An alternative solution...
If your matrix can be easily broken into blocks of submatrices (as in the second example above) then using a cell array to store numeric values and function handles may be your best option.
However, if the random values are single elements scattered sparsely throughout the entire matrix, then a variation similar to what user57368 suggested may work better. You could store your matrix data in three parts: a numeric matrix with placeholders (such as NaN) where the randomly-generated values will go, an index vector containing linear indices of the positions of the randomly-generated values, and a cell array of the same length as the index vector containing function handles for the functions to be used to generate the random values. To make things easier, you can even store these three pieces of data in a structure.

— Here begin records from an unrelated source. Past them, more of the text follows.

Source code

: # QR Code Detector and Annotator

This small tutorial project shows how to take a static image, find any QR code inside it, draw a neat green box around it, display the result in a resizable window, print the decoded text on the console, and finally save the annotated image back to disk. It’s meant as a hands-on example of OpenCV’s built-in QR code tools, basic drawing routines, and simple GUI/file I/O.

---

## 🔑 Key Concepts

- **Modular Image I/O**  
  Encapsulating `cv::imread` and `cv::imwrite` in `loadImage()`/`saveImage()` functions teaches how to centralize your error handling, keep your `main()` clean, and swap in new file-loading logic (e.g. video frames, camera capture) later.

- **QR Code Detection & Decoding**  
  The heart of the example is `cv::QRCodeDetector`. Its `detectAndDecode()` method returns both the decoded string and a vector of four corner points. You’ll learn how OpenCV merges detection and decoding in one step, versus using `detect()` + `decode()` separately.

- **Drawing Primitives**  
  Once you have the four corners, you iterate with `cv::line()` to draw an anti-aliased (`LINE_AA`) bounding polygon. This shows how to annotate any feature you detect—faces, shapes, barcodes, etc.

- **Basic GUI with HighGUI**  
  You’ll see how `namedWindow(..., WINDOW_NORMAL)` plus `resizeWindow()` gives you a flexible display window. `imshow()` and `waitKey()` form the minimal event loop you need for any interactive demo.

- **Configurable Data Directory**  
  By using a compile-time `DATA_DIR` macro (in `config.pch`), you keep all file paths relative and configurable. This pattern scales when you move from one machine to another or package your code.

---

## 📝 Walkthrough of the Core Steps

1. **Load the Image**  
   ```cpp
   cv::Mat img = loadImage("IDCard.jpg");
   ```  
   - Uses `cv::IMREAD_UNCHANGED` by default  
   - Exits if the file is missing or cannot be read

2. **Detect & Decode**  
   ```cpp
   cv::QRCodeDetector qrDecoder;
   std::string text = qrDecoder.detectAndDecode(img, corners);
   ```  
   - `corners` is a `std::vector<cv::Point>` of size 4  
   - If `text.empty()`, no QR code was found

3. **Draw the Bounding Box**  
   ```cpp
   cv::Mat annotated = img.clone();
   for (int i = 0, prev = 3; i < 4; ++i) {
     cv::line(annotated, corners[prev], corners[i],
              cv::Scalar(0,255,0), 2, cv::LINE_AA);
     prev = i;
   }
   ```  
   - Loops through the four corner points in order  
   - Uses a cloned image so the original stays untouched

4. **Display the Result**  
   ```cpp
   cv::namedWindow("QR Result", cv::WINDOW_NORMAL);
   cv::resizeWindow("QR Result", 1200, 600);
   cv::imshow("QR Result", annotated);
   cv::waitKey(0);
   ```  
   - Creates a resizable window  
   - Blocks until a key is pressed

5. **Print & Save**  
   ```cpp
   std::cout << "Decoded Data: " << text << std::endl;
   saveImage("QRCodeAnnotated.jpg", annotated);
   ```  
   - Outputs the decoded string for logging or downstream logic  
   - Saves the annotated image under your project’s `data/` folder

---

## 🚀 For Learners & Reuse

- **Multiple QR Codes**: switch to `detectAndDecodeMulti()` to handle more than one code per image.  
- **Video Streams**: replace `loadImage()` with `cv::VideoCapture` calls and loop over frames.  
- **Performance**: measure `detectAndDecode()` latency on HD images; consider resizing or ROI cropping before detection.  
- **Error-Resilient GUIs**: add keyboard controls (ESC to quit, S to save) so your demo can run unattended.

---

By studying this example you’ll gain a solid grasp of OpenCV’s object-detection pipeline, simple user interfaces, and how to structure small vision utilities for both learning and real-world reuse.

As an example, the following defines a 3-by-3 matrix with 3 random values stored in indices 2, 4, and 9 and drawn respectively from a normal distribution, a uniform distribution from 5 to 10, and an exponential distribution:
matData = struct('numMatrix',[1 nan 3; nan 2 4; 0 5 nan],...
'randIndex',[2 4 9],...
'randFcns',{{#randn , #() 5*rand+5 , #() -log(rand)/2}});
And you can define a new create_matrix function to easily create a matrix from this data:
function numMatrix = create_matrix(matData)
numMatrix = matData.numMatrix;
numMatrix(matData.randIndex) = cellfun(#feval,matData.randFcns);
end
If you were using NumPy, then masked arrays would be the obvious place to start, but I don't know of any equivalent in MATLAB. Cell arrays might not be compact enough, and if you did use a cell array, then you would have to come up with an efficient way to find the non-real entries and replace them with a sample from the right distribution.
Try using a regular or sparse matrix to hold the real values, and leave it at zero wherever you want a random variable. Then alongside that store a sparse matrix of the same shape whose non-zero entries correspond to the random variables in your matrix. If you want, the value of the entry in the second matrix can be used to indicate which distribution (ie. 1 for uniform, 2 for normal, etc.).
Whenever you want to get a purely real matrix to work with, you iterate over the non-zero values in the second matrix to convert them to samples, and then add that matrix to your first.